The following is a guest post by Elizabeth L. Chalecki, an Associate Professor of International Relations at the University of Nebraska Omaha, a Research Fellow in the Environmental Change & Security Program at the Woodrow Wilson Center, and a Research Chair with Fulbright Canada; and James R. Fleming, the Charles A. Dana Professor of Science, Technology, and Society at Colby College, and a former Wilson Fellow.
Joshua Horton and David Keith have taken exception to the argument that solar geoengineering might potentially be weaponized in a future climate arms race, characterizing it as fantastical concerns regarding nebulous threats. However, attempting to shut down discussion of such a potential scenario is unwise.
Their main quarrel with the idea of regulating commons-based geoengineering (CBG) by rebooting the world’s first attempt at nuclear arms control is that stratospheric aerosol injection (SAI) as it is currently envisioned is not precise enough to serve as a weapon of warfare. However, their argument rests on two traditional but increasingly outdated assumptions: that a weapon must be precise and targeted, and that a war is short and kinetic. The course of world politics since the end of the Cold War, as well as new insights from security studies, suggests that neither is true.
Some weapons are precise and targeted, but a destabilization weapon does not have to be precise or targeted, since its main function is disruption. Historically, such weapons have included poison gas and carpet bombing; now they can range from fifth column propaganda to psyops to cyberattacks, all designed to make an enemy more vulnerable and reduce its ability to pose a threat. SAI might not yet be at that level of precision, but it would be foolish to presume that no technological advances in any type of CBG will occur that could improve future potential as a weapon. Ernest Rutherford, the founder of nuclear physics, may not have foreseen a hydrogen bomb, but there is a direct line from his work to the U.S. military testing on Eniwetok Atoll.
The nature of international conflict has changed too, and Horton and Keith’s hypothetical Venezuela attack is an example of generals always fighting the last war. With the advent of nuclear weapons, modern international relations relies less on traditional state-to-state warfare than at any time in its history. However, this trend does not lessen the ambitions of sovereign states (especially great powers with economic and scientific prowess) to gain advantages over their rivals. Since large kinetic wars no longer yield benefits commensurate with their costs, U.S. rival states such as China and Russia have turned to the long game, and to more indirect forms of aggression. To reap the gains associated with war without escalating to open warfare, they increasingly promote gray zone conflicts that are neither war nor peace explicitly. Future developments in CBG might well be integrated into hybrid warfare operations designed to disrupt and weaken rivals.
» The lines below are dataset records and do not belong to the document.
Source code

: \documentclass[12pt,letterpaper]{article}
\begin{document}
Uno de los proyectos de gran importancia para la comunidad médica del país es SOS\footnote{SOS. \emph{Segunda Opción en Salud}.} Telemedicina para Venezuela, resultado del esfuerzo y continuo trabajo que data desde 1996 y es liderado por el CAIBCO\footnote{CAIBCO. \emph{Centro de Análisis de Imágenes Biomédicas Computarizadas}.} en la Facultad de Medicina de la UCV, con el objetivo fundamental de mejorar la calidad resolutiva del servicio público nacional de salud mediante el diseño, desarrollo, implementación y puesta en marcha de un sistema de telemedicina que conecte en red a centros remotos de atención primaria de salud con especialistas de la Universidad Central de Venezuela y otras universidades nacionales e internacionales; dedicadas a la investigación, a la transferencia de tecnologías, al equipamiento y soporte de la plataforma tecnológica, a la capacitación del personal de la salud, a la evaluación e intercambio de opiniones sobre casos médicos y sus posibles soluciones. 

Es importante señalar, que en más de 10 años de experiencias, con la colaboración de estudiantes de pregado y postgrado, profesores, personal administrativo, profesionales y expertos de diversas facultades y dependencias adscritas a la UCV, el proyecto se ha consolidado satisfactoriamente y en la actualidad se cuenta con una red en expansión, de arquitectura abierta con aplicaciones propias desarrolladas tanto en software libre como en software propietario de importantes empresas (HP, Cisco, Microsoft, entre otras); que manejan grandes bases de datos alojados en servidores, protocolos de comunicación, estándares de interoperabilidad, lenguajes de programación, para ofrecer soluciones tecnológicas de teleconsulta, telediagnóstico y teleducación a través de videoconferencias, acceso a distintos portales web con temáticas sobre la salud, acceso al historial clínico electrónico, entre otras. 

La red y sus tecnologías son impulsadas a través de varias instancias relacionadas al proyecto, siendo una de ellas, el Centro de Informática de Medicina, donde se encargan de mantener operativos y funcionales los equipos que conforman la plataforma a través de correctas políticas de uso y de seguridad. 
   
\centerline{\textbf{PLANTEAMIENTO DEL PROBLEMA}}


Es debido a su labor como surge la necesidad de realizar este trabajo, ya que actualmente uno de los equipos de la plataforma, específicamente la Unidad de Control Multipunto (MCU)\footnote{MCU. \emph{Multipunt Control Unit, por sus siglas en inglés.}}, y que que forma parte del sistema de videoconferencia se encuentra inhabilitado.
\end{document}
Nor does the technology have to be in perfect working order for nations to make security decisions based on its potential capabilities. The Strategic Defense Initiative was never a viable defensive technology, yet the very idea helped persuade Mikhail Gorbachev to return to the negotiating table to sign the first real disarmament accord of the nuclear era in 1987. Similarly, the mere existence of counter-geoengineering capabilities could check unilateral state deployment, which Horton and Keith themselves have noted. As war scholar John Stoessinger points out, it is not states’ realistic assessment of their rivals’ strengths that precipitates conflict, but their misperceptions.
It may sound far-fetched, but the United States has attempted weather warfare before. In World War I the needs of aviation, long-range siege guns, and chemical warfare all depended on improvements in weather observation and forecasting. In World War II, the British Petroleum Warfare Department invested heavily in fog-clearing technologies that allowed the Royal Air Force and the allies to fly when others were grounded. During the Cold War, the U.S. Navy attempted to weaponize tropical storms by redirecting them for Project Storm Fury, and in Projects Argus and Starfish Prime the military actually conducted planetary-scale geoengineering when they detonated both atomic and hydrogen bombs in the newly-discovered Van Allen radiation belts. It is naïve to imagine that as technologies to manipulate the global climate system improve, great powers will refrain from weaponizing them.
The continued research into solar geoengineering by Horton, Keith, and other academic researchers will provide policymakers with useful scientific information on the feasibility of large scale deployment of CBG. However, right now we are behind an international relations version of John Rawls’ veil of ignorance: we can only see a short way into the future and we need to prepare for a world where we do not know which state is the hegemon. Just as the Convention on the Prohibition of Military or Any Other Hostile Use of Environmental Modification Techniques (ENMOD) does not prohibit peaceful uses of environmental modification technology, neither would an international regime of geoengineering governance based on the Baruch Plan prohibit the possible future deployment of SAI or any other type of CBG. It would only ensure that the decisions surrounding research and use of these technologies be made under the auspices of an international agency, lest unilateral deployment be done in the security interests of one state rather than the entire planet.
There is no guarantee that the future will look like the past, and we should all be humble in recognition of that fact.